|
KORAN
SINDO, 02 Juli 2013
Counting down di kantor saya
menunjukkan 477 hari waktu yang tersisa menjelang 20 Oktober 2014. Kalender
yang sengaja kami buat untuk mengingatkan kerja keras, sprint, harus dilakukan untuk mendorong perbaikan, tanpa henti
menorehkan perjuangan antikorupsi.
Minggu (30/6) malam, saya bertemu dengan salah satu tokoh politik yang juga pengusaha senior serta seorang pakar dan guru besar ilmu hukum. Kami kebetulan datang dalam resepsi pernikahan putra dari Ibu Sri Mulyani. Undangan yang datang tidak banyak sehingga kami punya kesempatan berbincang sambil menikmati hidangan yang ada. Tercetus tiga isu strategis yang sempat kami diskusikan hangat.

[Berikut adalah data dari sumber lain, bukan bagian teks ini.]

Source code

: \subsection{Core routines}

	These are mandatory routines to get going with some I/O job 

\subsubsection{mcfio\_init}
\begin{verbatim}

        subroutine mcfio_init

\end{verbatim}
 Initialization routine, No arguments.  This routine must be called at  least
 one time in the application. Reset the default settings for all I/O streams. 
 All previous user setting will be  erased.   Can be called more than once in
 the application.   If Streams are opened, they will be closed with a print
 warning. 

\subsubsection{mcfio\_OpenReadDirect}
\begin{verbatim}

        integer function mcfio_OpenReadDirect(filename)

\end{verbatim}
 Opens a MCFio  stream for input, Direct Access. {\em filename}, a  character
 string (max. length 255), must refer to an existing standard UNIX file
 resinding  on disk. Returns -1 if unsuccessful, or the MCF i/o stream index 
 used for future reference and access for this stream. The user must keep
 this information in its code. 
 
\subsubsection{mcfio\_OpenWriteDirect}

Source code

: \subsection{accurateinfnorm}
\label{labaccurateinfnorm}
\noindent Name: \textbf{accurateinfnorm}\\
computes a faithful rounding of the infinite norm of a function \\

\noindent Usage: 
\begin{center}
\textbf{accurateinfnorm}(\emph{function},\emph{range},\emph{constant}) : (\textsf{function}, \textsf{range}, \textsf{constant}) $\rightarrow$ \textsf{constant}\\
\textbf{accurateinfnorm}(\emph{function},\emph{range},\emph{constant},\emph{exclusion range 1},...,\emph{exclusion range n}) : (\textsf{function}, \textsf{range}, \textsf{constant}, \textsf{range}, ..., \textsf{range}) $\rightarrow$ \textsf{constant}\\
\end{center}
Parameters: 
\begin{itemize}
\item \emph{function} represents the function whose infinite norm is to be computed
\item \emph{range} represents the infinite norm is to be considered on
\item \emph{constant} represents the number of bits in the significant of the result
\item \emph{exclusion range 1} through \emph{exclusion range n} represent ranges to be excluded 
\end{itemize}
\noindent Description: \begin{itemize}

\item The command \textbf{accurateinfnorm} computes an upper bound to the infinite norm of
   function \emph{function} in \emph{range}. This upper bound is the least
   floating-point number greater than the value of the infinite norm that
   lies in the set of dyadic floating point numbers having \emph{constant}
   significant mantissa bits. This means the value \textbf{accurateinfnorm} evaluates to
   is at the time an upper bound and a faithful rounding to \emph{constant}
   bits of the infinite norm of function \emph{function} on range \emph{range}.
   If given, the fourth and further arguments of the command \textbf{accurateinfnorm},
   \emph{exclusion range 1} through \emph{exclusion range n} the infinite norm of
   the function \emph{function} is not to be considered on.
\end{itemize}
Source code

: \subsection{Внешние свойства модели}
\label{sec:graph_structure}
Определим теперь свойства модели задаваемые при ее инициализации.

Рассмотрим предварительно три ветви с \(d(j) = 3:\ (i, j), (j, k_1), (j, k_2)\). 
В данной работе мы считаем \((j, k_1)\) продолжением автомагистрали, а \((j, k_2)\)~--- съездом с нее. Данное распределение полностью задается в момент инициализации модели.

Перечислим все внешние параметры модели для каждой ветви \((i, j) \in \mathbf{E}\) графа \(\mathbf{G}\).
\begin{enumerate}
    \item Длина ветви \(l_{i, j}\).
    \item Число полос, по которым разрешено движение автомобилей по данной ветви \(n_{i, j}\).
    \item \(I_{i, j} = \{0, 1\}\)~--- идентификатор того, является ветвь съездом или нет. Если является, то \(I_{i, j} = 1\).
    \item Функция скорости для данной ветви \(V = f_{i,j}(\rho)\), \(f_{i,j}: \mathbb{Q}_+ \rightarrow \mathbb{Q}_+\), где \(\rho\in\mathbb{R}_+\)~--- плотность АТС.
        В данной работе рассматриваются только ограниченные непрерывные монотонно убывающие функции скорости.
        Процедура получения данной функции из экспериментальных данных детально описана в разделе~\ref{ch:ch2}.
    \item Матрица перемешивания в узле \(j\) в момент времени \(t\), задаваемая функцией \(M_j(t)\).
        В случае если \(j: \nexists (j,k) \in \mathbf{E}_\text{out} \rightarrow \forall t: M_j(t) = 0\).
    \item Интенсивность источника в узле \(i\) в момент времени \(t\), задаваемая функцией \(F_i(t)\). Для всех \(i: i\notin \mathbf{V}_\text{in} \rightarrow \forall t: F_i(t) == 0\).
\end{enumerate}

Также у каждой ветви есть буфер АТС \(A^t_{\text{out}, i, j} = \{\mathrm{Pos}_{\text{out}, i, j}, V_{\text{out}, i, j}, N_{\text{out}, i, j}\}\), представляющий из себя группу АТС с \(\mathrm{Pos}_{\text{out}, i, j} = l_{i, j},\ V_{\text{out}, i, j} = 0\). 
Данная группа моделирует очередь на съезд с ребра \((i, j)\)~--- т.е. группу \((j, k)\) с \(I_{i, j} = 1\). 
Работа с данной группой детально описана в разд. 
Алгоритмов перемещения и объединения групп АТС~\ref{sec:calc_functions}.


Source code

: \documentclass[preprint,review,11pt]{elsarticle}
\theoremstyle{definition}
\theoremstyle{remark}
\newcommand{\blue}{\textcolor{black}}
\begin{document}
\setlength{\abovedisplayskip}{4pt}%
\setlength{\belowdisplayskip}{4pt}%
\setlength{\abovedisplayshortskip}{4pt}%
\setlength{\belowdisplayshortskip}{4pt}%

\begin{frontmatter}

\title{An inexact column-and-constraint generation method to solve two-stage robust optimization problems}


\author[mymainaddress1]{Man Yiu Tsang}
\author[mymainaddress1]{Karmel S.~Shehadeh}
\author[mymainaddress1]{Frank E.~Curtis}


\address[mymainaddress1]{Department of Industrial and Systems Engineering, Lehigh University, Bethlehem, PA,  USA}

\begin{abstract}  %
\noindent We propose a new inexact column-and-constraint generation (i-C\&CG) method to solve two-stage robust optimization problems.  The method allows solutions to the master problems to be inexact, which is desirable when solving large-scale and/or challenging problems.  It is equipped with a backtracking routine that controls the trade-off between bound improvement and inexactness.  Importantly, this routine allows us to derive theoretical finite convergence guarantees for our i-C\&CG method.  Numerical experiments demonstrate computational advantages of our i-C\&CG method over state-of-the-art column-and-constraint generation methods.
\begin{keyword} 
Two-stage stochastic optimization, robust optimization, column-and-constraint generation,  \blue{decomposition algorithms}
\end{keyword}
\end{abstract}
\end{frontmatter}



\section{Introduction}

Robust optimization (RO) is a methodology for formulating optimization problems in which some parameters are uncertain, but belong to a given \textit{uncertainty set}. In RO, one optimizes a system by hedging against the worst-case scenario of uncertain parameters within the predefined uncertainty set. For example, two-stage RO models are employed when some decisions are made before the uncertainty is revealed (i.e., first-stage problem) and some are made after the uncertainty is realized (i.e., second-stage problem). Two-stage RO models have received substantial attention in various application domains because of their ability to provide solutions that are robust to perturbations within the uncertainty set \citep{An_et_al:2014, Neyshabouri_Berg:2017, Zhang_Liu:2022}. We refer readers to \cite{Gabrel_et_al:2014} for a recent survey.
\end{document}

Pertama, soal pengaturan bisnis rokok; kedua, pentingnya etika dalam bernegara, di samping soal hukum semata; dan ketiga, soal lumpuhnya penegakan hukum. Pembicaraan pertama mengenai perang melawan rokok. Ini tentu isu yang sensitif secara politik dan tentunya secara ekonomi. Bukan hanya tipikal Indonesia sebenarnya, tetapi juga di banyak negara, persoalan pembatasan rokok selalu menjadi isu panas.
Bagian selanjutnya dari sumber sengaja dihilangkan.